The European ETF ecosystem is a moving feast when it comes to industry developments. The rise of technology and the evolution of regulation are two catalysts aiming to improve the efficiency of a fragmented market, so what does this mean for the future of ETF trading?

One of the biggest changes to take place in recent months is the introduction of the Central Securities Depositary Regime (CSDR) which came into effect at the start of February and aims to improve the settlement efficiency of ETF trades.

However, the months following have been less than smooth sailing for those enforcing the late settlement discipline – the Central Securities Depositories (CSD) – and market makers which have faced higher costs.

Outlining these concerns in an interview at ETF Ecosystem Unwrapped 2022, Allan Stewart, vice president for ETF sales and relationship management at Clearstream, said there was still a need to “inform and educate” market participants who are still getting used to rules.

He said the ETF industry’s connection between transactions on the primary and secondary market and pick up in market volatility in 2022 has created a challenging environment.

“There has been an international success of the ETF model in Europe but the international element is being caught up in CSDs and resulting timeliness issues and creating late settlement effectively,” Stewart said.

“For reasons well known to the ETF industry, notably the connection between transactions on the primary and secondary market, it is true that ETF transactions can be more prone to late settlement which is not so prominent for other asset classes.

“The fact the first quarter in 2022 has been quite volatile for reasons we are all aware of has not helped. Some ETFs have broad investment scopes and when international trading restrictions are being imposed this does complicate matters, in terms of settlement.”

Despite this, Stewart remains bullish the regulation will be for the greater good and achieve its goal of bringing cost efficiencies and said Clearstream could look at providing more tools such as dashboards so market participants can better monitor their settlement process.

“Our mission is to be the infrastructure through which transactions are settled,” he said. “When things are ironed out CSDR will operate smoother and more cheaply, penalty fees are not in our interest.”

Stewart was unable to disclose who had paid penalties so far as it is a “moving picture” but noted that it was the “usual suspects” that were being fined.

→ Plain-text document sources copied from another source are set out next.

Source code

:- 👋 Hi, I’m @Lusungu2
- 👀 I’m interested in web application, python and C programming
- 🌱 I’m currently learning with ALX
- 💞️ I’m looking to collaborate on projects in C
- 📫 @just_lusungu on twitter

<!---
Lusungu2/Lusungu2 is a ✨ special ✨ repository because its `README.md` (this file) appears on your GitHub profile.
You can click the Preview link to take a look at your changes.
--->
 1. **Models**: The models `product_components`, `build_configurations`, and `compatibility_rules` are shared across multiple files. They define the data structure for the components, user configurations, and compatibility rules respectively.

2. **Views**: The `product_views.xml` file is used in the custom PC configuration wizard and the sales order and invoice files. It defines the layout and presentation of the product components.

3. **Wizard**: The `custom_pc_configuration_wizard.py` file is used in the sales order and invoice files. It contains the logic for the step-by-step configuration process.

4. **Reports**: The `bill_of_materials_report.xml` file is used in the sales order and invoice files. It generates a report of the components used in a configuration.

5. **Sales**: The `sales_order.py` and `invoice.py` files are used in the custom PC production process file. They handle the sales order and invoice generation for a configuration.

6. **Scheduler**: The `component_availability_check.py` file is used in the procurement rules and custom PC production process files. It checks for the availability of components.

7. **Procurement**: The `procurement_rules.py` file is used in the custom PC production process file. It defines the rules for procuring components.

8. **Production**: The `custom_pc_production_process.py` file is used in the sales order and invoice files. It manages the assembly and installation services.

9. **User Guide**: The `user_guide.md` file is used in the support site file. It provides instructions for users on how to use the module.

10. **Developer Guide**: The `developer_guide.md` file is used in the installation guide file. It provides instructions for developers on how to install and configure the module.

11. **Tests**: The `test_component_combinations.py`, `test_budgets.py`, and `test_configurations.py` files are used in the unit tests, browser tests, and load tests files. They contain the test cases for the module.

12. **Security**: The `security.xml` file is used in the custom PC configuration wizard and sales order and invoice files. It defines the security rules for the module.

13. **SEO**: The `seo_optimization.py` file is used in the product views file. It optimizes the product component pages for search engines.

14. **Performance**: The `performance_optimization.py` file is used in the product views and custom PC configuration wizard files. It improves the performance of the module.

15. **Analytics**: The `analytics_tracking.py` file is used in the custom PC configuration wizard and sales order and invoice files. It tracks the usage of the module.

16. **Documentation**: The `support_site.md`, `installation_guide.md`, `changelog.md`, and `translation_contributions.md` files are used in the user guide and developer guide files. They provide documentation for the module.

Removing friction in settlement

Another area that is causing pain for authorised participants (APs) and market makers is the number of different settlement models used by ETF issuers. Currently, there is no centralised settlement model, meaning APs must log on to whichever model the ETF issuer is using to settle a trade. This has helped cause huge dissatisfaction among APs. A recent KPMG survey of APs and issuers found that just 12% were happy with their service provider while 88% had mixed feelings.

Speaking on the future of ETF servicing at ETF Ecosystem Unwrapped, Ciaran Fitzpatrick, head of ETF servicing in Europe at State Street, this industry must work together in creating a more efficient market.

He gave an update on the application programme interface (API) currently being developed by State Street, which will attempt to create a standardised settlement model.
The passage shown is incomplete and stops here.